Data for this exercise:
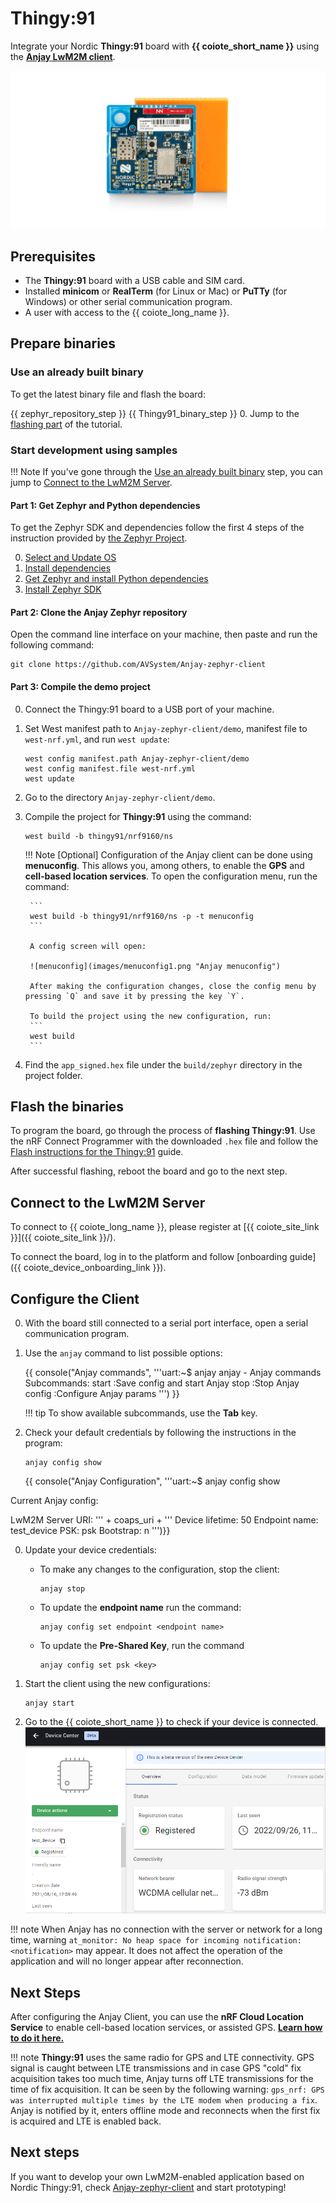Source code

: # Thingy:91

Integrate your Nordic **Thingy:91** board with **{{ coiote_short_name }}** using the [**Anjay LwM2M client**](https://avsystem.github.io/Anjay-doc/index.html).

![Thingy:91](images/NordicThingy91.jpeg "Nordic Thingy:91")

## Prerequisites

- The **Thingy:91** board with a USB cable and SIM card.
- Installed **minicom** or **RealTerm** (for Linux or Mac) or **PuTTy** (for Windows) or other serial communication program.
- A user with access to the {{ coiote_long_name }}.

## Prepare binaries
### Use an already built binary

To get the latest binary file and flash the board:

{{ zephyr_repository_step }}
{{ Thingy91_binary_step }}
0. Jump to the [flashing part](#flash-the-binaries) of the tutorial.

### Start development using samples
!!! Note
    If you've gone through the [Use an already built binary](#use-an-already-built-binary) step, you can jump to [Connect to the LwM2M Server](#connect-to-the-lwm2m-server).

#### Part 1: Get Zephyr and Python dependencies

To get the Zephyr SDK and dependencies follow the first 4 steps of the instruction provided by [the Zephyr Project](https://docs.zephyrproject.org/latest/getting_started/index.html).

0. [Select and Update OS](https://docs.zephyrproject.org/latest/develop/getting_started/index.html#select-and-update-os)
0. [Install dependencies](https://docs.zephyrproject.org/latest/develop/getting_started/index.html#install-dependencies)
0. [Get Zephyr and install Python dependencies](https://docs.zephyrproject.org/latest/develop/getting_started/index.html#get-zephyr-and-install-python-dependencies)
0. [Install Zephyr SDK](https://docs.zephyrproject.org/latest/develop/getting_started/index.html#install-zephyr-sdk)


#### Part 2: Clone the Anjay Zephyr repository

Open the command line interface on your machine, then paste and run the following command:

   ```
   git clone https://github.com/AVSystem/Anjay-zephyr-client
   ```

#### Part 3: Compile the demo project

0. Connect the Thingy:91 board to a USB port of your machine.
0. Set West manifest path to `Anjay-zephyr-client/demo`, manifest file to `west-nrf.yml`, and run `west update`:

    ```
    west config manifest.path Anjay-zephyr-client/demo
    west config manifest.file west-nrf.yml
    west update
    ```

0. Go to the directory `Anjay-zephyr-client/demo`.

0. Compile the project for **Thingy:91** using the command:

    ```
    west build -b thingy91/nrf9160/ns
    ```

    !!! Note
        [Optional] Configuration of the Anjay client can be done using **menuconfig**. This allows you, among others, to enable the **GPS** and **cell-based location services**. To open the configuration menu, run the command:

        ```
        west build -b thingy91/nrf9160/ns -p -t menuconfig
        ```

        A config screen will open:

        ![menuconfig](images/menuconfig1.png "Anjay menuconfig")

        After making the configuration changes, close the config menu by pressing `Q` and save it by pressing the key `Y`.

        To build the project using the new configuration, run:
        ```
        west build
        ```

0. Find the `app_signed.hex` file under the `build/zephyr` directory in the project folder.

## Flash the binaries
To program the board, go through the process of **flashing Thingy:91**. Use the nRF Connect Programmer with the downloaded `.hex` file and follow the [Flash instructions for the Thingy:91](https://academy.nordicsemi.com/flash-instructions-for-the-thingy91/) guide.

After successful flashing, reboot the board and go to the next step.

## Connect to the LwM2M Server

To connect to {{ coiote_long_name }}, please register at [{{ coiote_site_link }}]({{ coiote_site_link }}/).

To connect the board, log in to the platform and follow [onboarding guide]({{ coiote_device_onboarding_link }}).

## Configure the Client

0. With the board still connected to a serial port interface, open a serial communication program.

0. Use the `anjay` command to list possible options:

    {{ console("Anjay commands",
'''uart:~$ anjay
anjay - Anjay commands
Subcommands:
start   :Save config and start Anjay
stop    :Stop Anjay
config  :Configure Anjay params
''') }}

    !!! tip
        To show available subcommands, use the **Tab** key.

0. Check your default credentials by following the instructions in the program:

    ```
    anjay config show
    ```

    {{ console("Anjay Configuration",
'''uart:~$ anjay config show

Current Anjay config:

 LwM2M Server URI: ''' + coaps_uri + '''
 Device lifetime: 50
 Endpoint name: test_device
 PSK: psk
 Bootstrap: n
''')}}

0. Update your device credentials:
    * To make any changes to the configuration, stop the client:

        ```
        anjay stop
        ```

    * To update the **endpoint name** run the command:

        ```
        anjay config set endpoint <endpoint name>
        ```

    * To update the **Pre-Shared Key**, run the command

         ```
         anjay config set psk <key>
         ```

0. Start the client using the new configurations:

    ```
    anjay start
    ```

0. Go to the {{ coiote_short_name }} to check if your device is connected.
    ![Registered device](images/registered_device.png "Registered device")

!!! note
    When Anjay has no connection with the server or network for a long time, warning
    `at_monitor: No heap space for incoming notification: <notification>` may appear.
    It does not affect the operation of the application and will no longer appear after reconnection.

## Next Steps
After configuring the Anjay Client, you can use the **nRF Cloud Location Service** to enable cell-based location services, or assisted GPS. [**Learn how to do it here.**](../../Cloud_integrations/nRF_Cloud_Location_services/Configure_nRF_Cloud_integration.md)

!!! note
    **Thingy:91** uses the same radio for GPS and LTE connectivity. GPS signal is
    caught between LTE transmissions and in case GPS "cold" fix acquisition takes
    too much time, Anjay turns off LTE transmissions for the time of fix acquisition.
    It can be seen by the following warning: `gps_nrf: GPS was interrupted multiple
    times by the LTE modem when producing a fix`. Anjay is notified by it, enters
    offline mode and reconnects when the first fix is acquired and LTE is enabled back.


## Next steps

If you want to develop your own LwM2M-enabled application based on Nordic Thingy:91, check [Anjay-zephyr-client](https://github.com/AVSystem/Anjay-zephyr-client) and start prototyping!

Task to carry out: Once the pictures are set aside, give the listing again word for word.

Reply to the exercise:
Source code

: # Thingy:91

Integrate your Nordic **Thingy:91** board with **{{ coiote_short_name }}** using the [**Anjay LwM2M client**](https://avsystem.github.io/Anjay-doc/index.html).

![Thingy:91](images/NordicThingy91.jpeg "Nordic Thingy:91")

## Prerequisites

- The **Thingy:91** board with a USB cable and SIM card.
- Installed **minicom** or **RealTerm** (for Linux or Mac) or **PuTTy** (for Windows) or other serial communication program.
- A user with access to the {{ coiote_long_name }}.

## Prepare binaries
### Use an already built binary

To get the latest binary file and flash the board:

{{ zephyr_repository_step }}
{{ Thingy91_binary_step }}
0. Jump to the [flashing part](#flash-the-binaries) of the tutorial.

### Start development using samples
!!! Note
    If you've gone through the [Use an already built binary](#use-an-already-built-binary) step, you can jump to [Connect to the LwM2M Server](#connect-to-the-lwm2m-server).

#### Part 1: Get Zephyr and Python dependencies

To get the Zephyr SDK and dependencies follow the first 4 steps of the instruction provided by [the Zephyr Project](https://docs.zephyrproject.org/latest/getting_started/index.html).

0. [Select and Update OS](https://docs.zephyrproject.org/latest/develop/getting_started/index.html#select-and-update-os)
0. [Install dependencies](https://docs.zephyrproject.org/latest/develop/getting_started/index.html#install-dependencies)
0. [Get Zephyr and install Python dependencies](https://docs.zephyrproject.org/latest/develop/getting_started/index.html#get-zephyr-and-install-python-dependencies)
0. [Install Zephyr SDK](https://docs.zephyrproject.org/latest/develop/getting_started/index.html#install-zephyr-sdk)


#### Part 2: Clone the Anjay Zephyr repository

Open the command line interface on your machine, then paste and run the following command:

   ```
   git clone https://github.com/AVSystem/Anjay-zephyr-client
   ```

#### Part 3: Compile the demo project

0. Connect the Thingy:91 board to a USB port of your machine.
0. Set West manifest path to `Anjay-zephyr-client/demo`, manifest file to `west-nrf.yml`, and run `west update`:

    ```
    west config manifest.path Anjay-zephyr-client/demo
    west config manifest.file west-nrf.yml
    west update
    ```

0. Go to the directory `Anjay-zephyr-client/demo`.

0. Compile the project for **Thingy:91** using the command:

    ```
    west build -b thingy91/nrf9160/ns
    ```

    !!! Note
        [Optional] Configuration of the Anjay client can be done using **menuconfig**. This allows you, among others, to enable the **GPS** and **cell-based location services**. To open the configuration menu, run the command:

        ```
        west build -b thingy91/nrf9160/ns -p -t menuconfig
        ```

        A config screen will open:

        ![menuconfig](images/menuconfig1.png "Anjay menuconfig")

        After making the configuration changes, close the config menu by pressing `Q` and save it by pressing the key `Y`.

        To build the project using the new configuration, run:
        ```
        west build
        ```

0. Find the `app_signed.hex` file under the `build/zephyr` directory in the project folder.

## Flash the binaries
To program the board, go through the process of **flashing Thingy:91**. Use the nRF Connect Programmer with the downloaded `.hex` file and follow the [Flash instructions for the Thingy:91](https://academy.nordicsemi.com/flash-instructions-for-the-thingy91/) guide.

After successful flashing, reboot the board and go to the next step.

## Connect to the LwM2M Server

To connect to {{ coiote_long_name }}, please register at [{{ coiote_site_link }}]({{ coiote_site_link }}/).

To connect the board, log in to the platform and follow [onboarding guide]({{ coiote_device_onboarding_link }}).

## Configure the Client

0. With the board still connected to a serial port interface, open a serial communication program.

0. Use the `anjay` command to list possible options:

    {{ console("Anjay commands",
'''uart:~$ anjay
anjay - Anjay commands
Subcommands:
start   :Save config and start Anjay
stop    :Stop Anjay
config  :Configure Anjay params
''') }}

    !!! tip
        To show available subcommands, use the **Tab** key.

0. Check your default credentials by following the instructions in the program:

    ```
    anjay config show
    ```

    {{ console("Anjay Configuration",
'''uart:~$ anjay config show

Current Anjay config:

 LwM2M Server URI: ''' + coaps_uri + '''
 Device lifetime: 50
 Endpoint name: test_device
 PSK: psk
 Bootstrap: n
''')}}

0. Update your device credentials:
    * To make any changes to the configuration, stop the client:

        ```
        anjay stop
        ```

    * To update the **endpoint name** run the command:

        ```
        anjay config set endpoint <endpoint name>
        ```

    * To update the **Pre-Shared Key**, run the command

         ```
         anjay config set psk <key>
         ```

0. Start the client using the new configurations:

    ```
    anjay start
    ```

0. Go to the {{ coiote_short_name }} to check if your device is connected.
    ![Registered device](images/registered_device.png "Registered device")

!!! note
    When Anjay has no connection with the server or network for a long time, warning
    `at_monitor: No heap space for incoming notification: <notification>` may appear.
    It does not affect the operation of the application and will no longer appear after reconnection.

## Next Steps
After configuring the Anjay Client, you can use the **nRF Cloud Location Service** to enable cell-based location services, or assisted GPS. [**Learn how to do it here.**](../../Cloud_integrations/nRF_Cloud_Location_services/Configure_nRF_Cloud_integration.md)

!!! note
    **Thingy:91** uses the same radio for GPS and LTE connectivity. GPS signal is
    caught between LTE transmissions and in case GPS "cold" fix acquisition takes
    too much time, Anjay turns off LTE transmissions for the time of fix acquisition.
    It can be seen by the following warning: `gps_nrf: GPS was interrupted multiple
    times by the LTE modem when producing a fix`. Anjay is notified by it, enters
    offline mode and reconnects when the first fix is acquired and LTE is enabled back.


## Next steps

If you want to develop your own LwM2M-enabled application based on Nordic Thingy:91, check [Anjay-zephyr-client](https://github.com/AVSystem/Anjay-zephyr-client) and start prototyping!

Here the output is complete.